Well, that didn't take long. Although I sadly can not read
Japanese, from this:
···
Thu Oct 30 02:46:35 2003 Yukihiro Matsumoto <matz@ruby-lang.org>
* eval.c (proc_invoke): single array value to normal Proc#call
(i.e. not via lambda call), should be treated just like yield.
[ruby-dev:21726]
http://blade.nagaokaut.ac.jp/cgi-bin/scat.rb/ruby/ruby-dev/21726
...it appears that yield was broken and so it was decided to break
Proc#call to match it, rather than fixing yield. It appears that that
was done by adding the following:
from eval.c near line 7175:
pcall = data->flags & BLOCK_LAMBDA ? YIELD_PROC_CALL : 0;
if (!pcall && RARRAY(args)->len == 1) {
avalue = Qfalse;
args = RARRAY(args)->ptr[0];
}
(NOTE: I do not claim to be C programmer, and this is just is just a
preliminary exploration).
I will admit, having just spent six months full time getting 14,000
lines of code in ruby 1.8.0 to validate against a legacy code test
suite, including several out of state trips for multi-day meeting to
justify the validation process, etc. I a tad worried that what I had
thought would be a week or so of re-running the tests on 1.8.1 & 1.8.2
is looking like something that will be much, much worse.

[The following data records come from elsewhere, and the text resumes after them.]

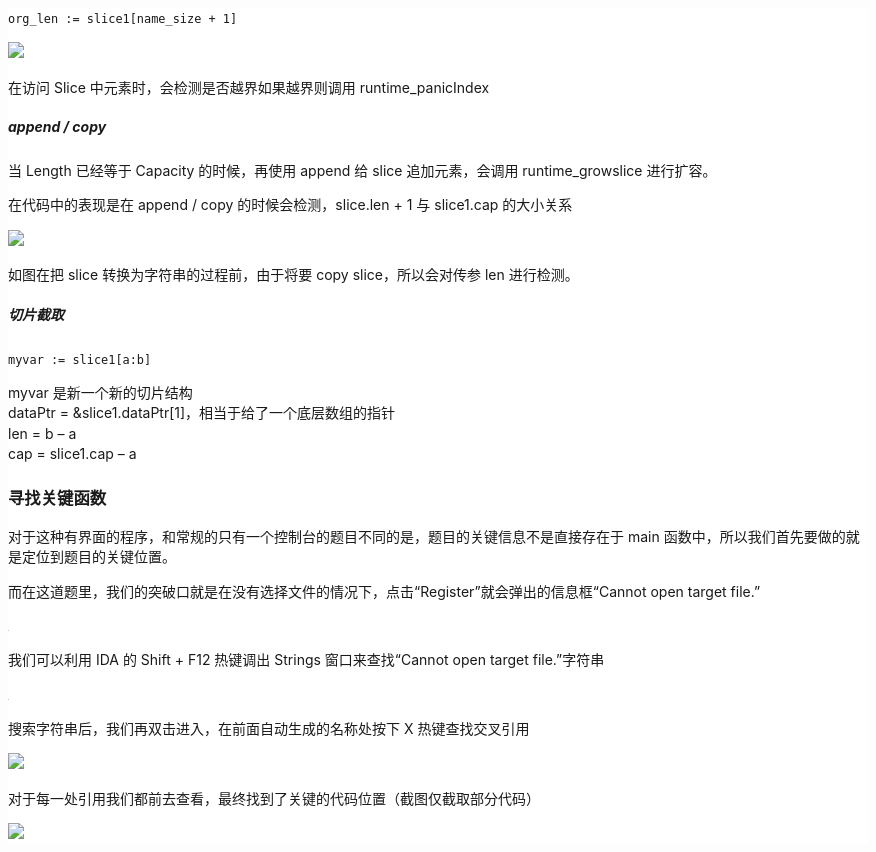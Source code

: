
 ```
org_len := slice1[name_size + 1]
```

[![](https://p2.ssl.qhimg.com/t0152975d7791867379.png)](https://p2.ssl.qhimg.com/t0152975d7791867379.png)

在访问 Slice 中元素时，会检测是否越界如果越界则调用 runtime_panicIndex

##### <a class="reference-link" name="append%20/%20copy"></a>append / copy

当 Length 已经等于 Capacity 的时候，再使用 append 给 slice 追加元素，会调用 runtime_growslice 进行扩容。

在代码中的表现是在 append / copy 的时候会检测，slice.len + 1 与 slice1.cap 的大小关系

[![](https://p1.ssl.qhimg.com/t01215158f407745c6a.png)](https://p1.ssl.qhimg.com/t01215158f407745c6a.png)

如图在把 slice 转换为字符串的过程前，由于将要 copy slice，所以会对传参 len 进行检测。

##### <a class="reference-link" name="%E5%88%87%E7%89%87%E6%88%AA%E5%8F%96"></a>切片截取

```
myvar := slice1[a:b]
```

myvar 是新一个新的切片结构<br>
dataPtr = &amp;slice1.dataPtr[1]，相当于给了一个底层数组的指针<br>
len = b – a<br>
cap = slice1.cap – a

### <a class="reference-link" name="%E5%AF%BB%E6%89%BE%E5%85%B3%E9%94%AE%E5%87%BD%E6%95%B0"></a>寻找关键函数

对于这种有界面的程序，和常规的只有一个控制台的题目不同的是，题目的关键信息不是直接存在于 main 函数中，所以我们首先要做的就是定位到题目的关键位置。

而在这道题里，我们的突破口就是在没有选择文件的情况下，点击“Register”就会弹出的信息框“Cannot open target file.”

[![](data:image/png;base64,iVBORw0KGgoAAAANSUhEUgAAAAEAAAABCAYAAAAfFcSJAAAAAXNSR0IArs4c6QAAAARnQU1BAACxjwv8YQUAAAAJcEhZcwAADsQAAA7EAZUrDhsAAAANSURBVBhXYzh8+PB/AAffA0nNPuCLAAAAAElFTkSuQmCC)](https://p3.ssl.qhimg.com/t011157c6463dda4c83.png)

我们可以利用 IDA 的 Shift + F12 热键调出 Strings 窗口来查找“Cannot open target file.”字符串

[![](data:image/png;base64,iVBORw0KGgoAAAANSUhEUgAAAAEAAAABCAYAAAAfFcSJAAAAAXNSR0IArs4c6QAAAARnQU1BAACxjwv8YQUAAAAJcEhZcwAADsQAAA7EAZUrDhsAAAANSURBVBhXYzh8+PB/AAffA0nNPuCLAAAAAElFTkSuQmCC)](https://p3.ssl.qhimg.com/t019265f70cbe1542d9.png)

搜索字符串后，我们再双击进入，在前面自动生成的名称处按下 X 热键查找交叉引用

[![](https://p5.ssl.qhimg.com/t019d55f9893d0ebf39.png)](https://p5.ssl.qhimg.com/t019d55f9893d0ebf39.png)

对于每一处引用我们都前去查看，最终找到了关键的代码位置（截图仅截取部分代码）

[![](https://p3.ssl.qhimg.com/t01c7f7c95030e44124.png)](https://p3.ssl.qhimg.com/t01c7f7c95030e44124.png)
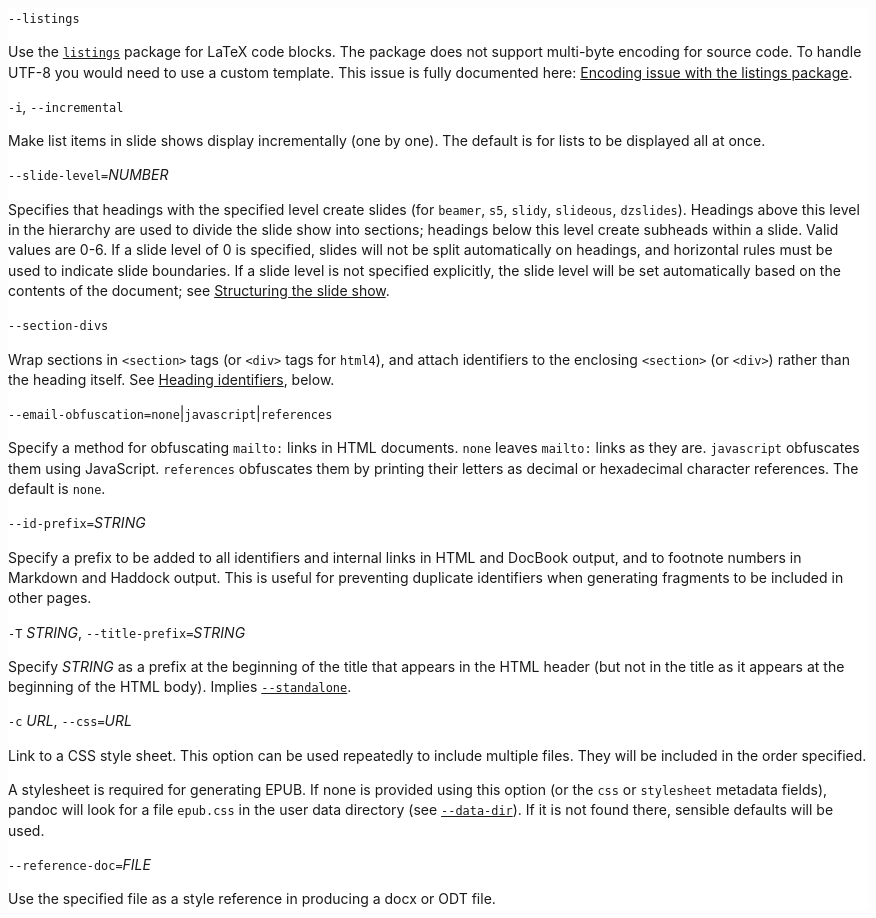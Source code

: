 `--listings`

Use the [`listings`](https://ctan.org/pkg/listings) package for LaTeX code blocks. The package does not support multi-byte encoding for source code. To handle UTF-8 you would need to use a custom template. This issue is fully documented here: [Encoding issue with the listings package](https://en.wikibooks.org/wiki/LaTeX/Source_Code_Listings#Encoding_issue).

`-i`, `--incremental`

Make list items in slide shows display incrementally (one by one). The default is for lists to be displayed all at once.

`--slide-level=`_NUMBER_

Specifies that headings with the specified level create slides (for `beamer`, `s5`, `slidy`, `slideous`, `dzslides`). Headings above this level in the hierarchy are used to divide the slide show into sections; headings below this level create subheads within a slide. Valid values are 0-6. If a slide level of 0 is specified, slides will not be split automatically on headings, and horizontal rules must be used to indicate slide boundaries. If a slide level is not specified explicitly, the slide level will be set automatically based on the contents of the document; see [Structuring the slide show](https://pandoc.org/MANUAL.html#structuring-the-slide-show).

`--section-divs`

Wrap sections in `<section>` tags (or `<div>` tags for `html4`), and attach identifiers to the enclosing `<section>` (or `<div>`) rather than the heading itself. See [Heading identifiers](https://pandoc.org/MANUAL.html#heading-identifiers), below.

`--email-obfuscation=none`|`javascript`|`references`

Specify a method for obfuscating `mailto:` links in HTML documents. `none` leaves `mailto:` links as they are. `javascript` obfuscates them using JavaScript. `references` obfuscates them by printing their letters as decimal or hexadecimal character references. The default is `none`.

`--id-prefix=`_STRING_

Specify a prefix to be added to all identifiers and internal links in HTML and DocBook output, and to footnote numbers in Markdown and Haddock output. This is useful for preventing duplicate identifiers when generating fragments to be included in other pages.

`-T` *STRING*, `--title-prefix=`_STRING_

Specify *STRING* as a prefix at the beginning of the title that appears in the HTML header (but not in the title as it appears at the beginning of the HTML body). Implies [`--standalone`](https://pandoc.org/MANUAL.html#option--standalone).

`-c` *URL*, `--css=`_URL_

Link to a CSS style sheet. This option can be used repeatedly to include multiple files. They will be included in the order specified.

A stylesheet is required for generating EPUB. If none is provided using this option (or the `css` or `stylesheet` metadata fields), pandoc will look for a file `epub.css` in the user data directory (see [`--data-dir`](https://pandoc.org/MANUAL.html#option--data-dir)). If it is not found there, sensible defaults will be used.

`--reference-doc=`_FILE_

Use the specified file as a style reference in producing a docx or ODT file.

Ok, not a tad worried. Near panic maybe?
I can of course back the change out (hurray for open source!) but
that would mean a fork forever more, or having my successors repatch
each new version for the rest of time--neither of which I care for. So:
* Is there anyone who reads Japanese or who is aware of any
discussion of this point in english that can point out to me if
I am looking at things incorrectly?
* Is it too late to argue against this change?
* It goes against POLS, since 1) adding an argument to an
argument list can _reduce_ the number of arguments seen
by the Proc, 2) adding or removing one argument can
change the class of another argument, 3) it makes it
impossible (so far as I can see) to write iterators that
process nested arrays in a reasonable fashion.
* It breaks a design pattern (head,*rest) with a forty
year history which is used in a great quantity of
published literature, including the heritage of lisp,
prolog, smalltalk, etc.
* If changed back, anyone wanting the "new" behavior could
get it by simply placing an "*" before the parameter
passed in
* If NOT changed, it is not at all clear how the behavior
could be cleanly worked around
* If I am too late to this debate, is there anyway that this could
be made conditional, e.g. by putting a flag on the Proc, or
adding a global setting or...? I would want something that was
within the ruby code, rather than something that affected the
compilation of ruby (e.g. a compilation/configuration option)
because having multiple versions of ruby floating around with
different semantics is dangerous.
I am willing to do the work on this, but I will need someone to vet
my C, and could use some guidance as to the best route to proceed.